Exercise aim: Read the data below line by line and copy each one with "potentiel" in it.

Source information:

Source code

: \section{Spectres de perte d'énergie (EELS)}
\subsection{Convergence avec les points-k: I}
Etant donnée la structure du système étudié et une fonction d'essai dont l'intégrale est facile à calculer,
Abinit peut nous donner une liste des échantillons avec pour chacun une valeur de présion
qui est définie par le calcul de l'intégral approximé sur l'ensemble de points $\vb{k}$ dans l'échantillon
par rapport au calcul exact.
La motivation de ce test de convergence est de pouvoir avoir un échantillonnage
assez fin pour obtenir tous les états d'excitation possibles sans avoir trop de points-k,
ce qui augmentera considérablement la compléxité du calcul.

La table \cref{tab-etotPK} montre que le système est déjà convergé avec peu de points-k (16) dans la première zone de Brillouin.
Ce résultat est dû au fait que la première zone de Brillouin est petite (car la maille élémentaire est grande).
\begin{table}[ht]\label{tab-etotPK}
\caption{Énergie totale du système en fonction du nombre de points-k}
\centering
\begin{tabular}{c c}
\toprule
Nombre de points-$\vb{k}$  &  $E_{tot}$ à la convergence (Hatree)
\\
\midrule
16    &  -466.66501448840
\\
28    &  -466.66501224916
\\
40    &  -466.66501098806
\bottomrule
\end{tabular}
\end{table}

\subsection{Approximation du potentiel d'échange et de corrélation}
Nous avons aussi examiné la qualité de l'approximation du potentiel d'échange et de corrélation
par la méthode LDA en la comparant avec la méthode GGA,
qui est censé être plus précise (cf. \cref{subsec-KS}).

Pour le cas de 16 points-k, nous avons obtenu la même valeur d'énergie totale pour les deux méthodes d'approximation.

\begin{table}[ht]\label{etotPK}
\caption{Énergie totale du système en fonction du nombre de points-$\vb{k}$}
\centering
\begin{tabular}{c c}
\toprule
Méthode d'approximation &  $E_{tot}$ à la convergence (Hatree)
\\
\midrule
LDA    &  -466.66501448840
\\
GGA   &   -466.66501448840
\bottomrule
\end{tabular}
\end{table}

Task result:
\subsection{Approximation du potentiel d'échange et de corrélation}
Nous avons aussi examiné la qualité de l'approximation du potentiel d'échange et de corrélation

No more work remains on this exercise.